In the previous lesson, you learned that system architectures for web mapping include a data tier. This could be as simple as several shapefiles sitting in a folder on your server machine, or it could be as complex as several enterprise-grade servers housing an ecosystem of standalone files and relational databases. Indeed, in our system architecture diagram, I have represented the data tier as containing a file server and a database server.
The data tier contains your datasets that will be included in the web map. Almost certainly, it will house the data for your thematic web map layers. It may also hold the data for your basemap layers, if you decide to create your own basemap and tile sets. Other times, you will pull in basemaps, and quite possibly some thematic layers, from other peoples' servers, relieving yourself of the burden of maintaining the data.
Some organizations are uneasy with the idea of taking the same database that they use for day-to-day editing and putting it on the web. There is justification for this uneasiness, for both security and performance reasons. If you are allowing web map users to modify items in the database, you want to avoid the possibility of your data being deleted, corrupted, or sabotaged. Also, you don't want web users' activities to tax the database so intensely that performance becomes slow for your own internal GIS users, and vice versa.
For these reasons, organizations will often create a copy or replica of their database and designate it solely for web use. If features in the web map are not designed to be edited by end users, this copy of the database is read-only. If, on the other hand, web users will be making edits to the database, it is periodically synchronized with the internal "production" database using automated scripts or web services. A quality assurance (QA) step can be inserted before synchronization if you would prefer for a GIS analyst to examine the web edits before committing them to the production database.
Where to put the data?

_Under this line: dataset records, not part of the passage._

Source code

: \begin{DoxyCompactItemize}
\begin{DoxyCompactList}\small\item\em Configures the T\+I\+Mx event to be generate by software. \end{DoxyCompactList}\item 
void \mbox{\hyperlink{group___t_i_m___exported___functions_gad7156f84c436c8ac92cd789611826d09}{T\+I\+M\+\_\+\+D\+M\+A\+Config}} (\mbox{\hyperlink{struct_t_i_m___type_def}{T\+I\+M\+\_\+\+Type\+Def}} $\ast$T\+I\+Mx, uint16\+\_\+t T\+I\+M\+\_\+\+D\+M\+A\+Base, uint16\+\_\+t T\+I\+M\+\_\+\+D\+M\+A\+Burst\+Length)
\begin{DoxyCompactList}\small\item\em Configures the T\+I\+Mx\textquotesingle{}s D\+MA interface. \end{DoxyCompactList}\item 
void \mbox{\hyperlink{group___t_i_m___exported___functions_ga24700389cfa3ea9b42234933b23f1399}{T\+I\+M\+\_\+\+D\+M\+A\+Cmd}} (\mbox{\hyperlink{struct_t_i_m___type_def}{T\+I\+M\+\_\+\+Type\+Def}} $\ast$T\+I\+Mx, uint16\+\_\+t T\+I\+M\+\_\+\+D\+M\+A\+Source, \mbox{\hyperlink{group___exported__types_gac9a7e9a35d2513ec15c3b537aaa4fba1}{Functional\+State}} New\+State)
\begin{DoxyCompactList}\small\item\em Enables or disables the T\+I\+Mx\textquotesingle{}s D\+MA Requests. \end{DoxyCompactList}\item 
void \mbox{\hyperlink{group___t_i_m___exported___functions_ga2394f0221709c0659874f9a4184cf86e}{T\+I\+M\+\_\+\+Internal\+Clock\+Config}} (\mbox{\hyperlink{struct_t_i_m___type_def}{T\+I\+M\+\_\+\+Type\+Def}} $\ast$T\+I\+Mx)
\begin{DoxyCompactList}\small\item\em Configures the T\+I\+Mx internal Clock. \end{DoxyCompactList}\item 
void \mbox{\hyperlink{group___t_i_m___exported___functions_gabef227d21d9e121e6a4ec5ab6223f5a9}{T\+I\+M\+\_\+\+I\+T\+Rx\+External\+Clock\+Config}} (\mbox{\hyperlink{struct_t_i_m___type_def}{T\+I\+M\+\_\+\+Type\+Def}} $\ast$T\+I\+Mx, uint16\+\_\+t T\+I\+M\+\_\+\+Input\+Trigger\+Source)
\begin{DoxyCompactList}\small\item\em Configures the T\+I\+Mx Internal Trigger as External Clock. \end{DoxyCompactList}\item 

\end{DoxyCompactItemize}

On the server or its own machine?
You can generally increase web map performance by minimizing the number of "hops" between machines that your data has to take before it reaches the end user. If your data is file-based or is stored in a very simple database, you may just be able to store a copy of it directly on the machine that hosts your geospatial web services, thereby eliminating network traffic between the geospatial server and a data server. However, if you have a large amount of data, or a database with a large number of users, it may be best to keep the database on its own machine. Isolating the database onto its own hardware allows you to use more focused backup and security processes, as well as redundant storage mechanisms to mitigate data loss and corruption. It also helps prevent the database and the server competing for resources when either of these components is being accessed by many concurrent users.
If you choose to house your data on a machine separate from the server, you need to ensure that firewalls allow communication between the machines on all necessary ports. This may involve consulting your IT staff (bake them cookies, if necessary). You may also need to ensure that the system process running your web service is permitted to read the data from the other machine. Finally, you cannot use local paths such as C:\data\Japan to refer to the dataset; you must use the network name of the machine in a shared path; for example, \\dataserver\data\Japan.
Files vs. databases
When designing your data tier, you will need to decide whether to store your data in a series of simple files (such as shapefiles or KML) or in a database that incorporates spatial data support (such as PostGIS or SpatiaLite). A file-based data approach is simpler and easier to set up than a database if your datasets are not changing on a frequent basis and are of manageable size. File-based datasets can also be easier to transfer and share between users and machines.
Databases are more appropriate when you have a lot of data to store, the data is being edited frequently by different parties, you need to allow different tiers of security privileges, or you are maintaining relational tables to link datasets. Databases can also offer powerful native options for running SQL queries and calculating spatial relationships (such as intersections).
If you have a long-running GIS project housed in a database, and you just now decided to expose it on the web, you'll need to decide whether to keep the data in the database or extract copies of the data into file-based datasets.
Open data formats and proprietary formats
To review a key point from the previous section, in this course, we will be using open data formats, in other words, formats that are openly documented and have no legal restrictions or royalty requirements on their creation and use by any software package. You are likely familiar with many of these, such as shapefiles, KML files, JPEGs, and so forth. In contrast, proprietary data formats are created by a particular software vendor and are either undocumented or cannot legally be created from scratch or extended by any other developer. The Esri file geodatabase is an example of a well-known proprietary format. Although Esri has released an API for creating file geodatabases, the underlying format cannot be extended or reverse engineered.
Some of the most widely-used open data formats were actually designed by proprietary software vendors, who made the deliberate decision to release them as open formats. Two examples are the Esri shapefile and the Adobe PDF. Although opening a data format introduces the risk that FOSS alternatives will compete with the vendor's functionality, it increases the interoperability of the vendor's software, and, if uptake is widespread, augments the vendor's clout and credibility within the software community.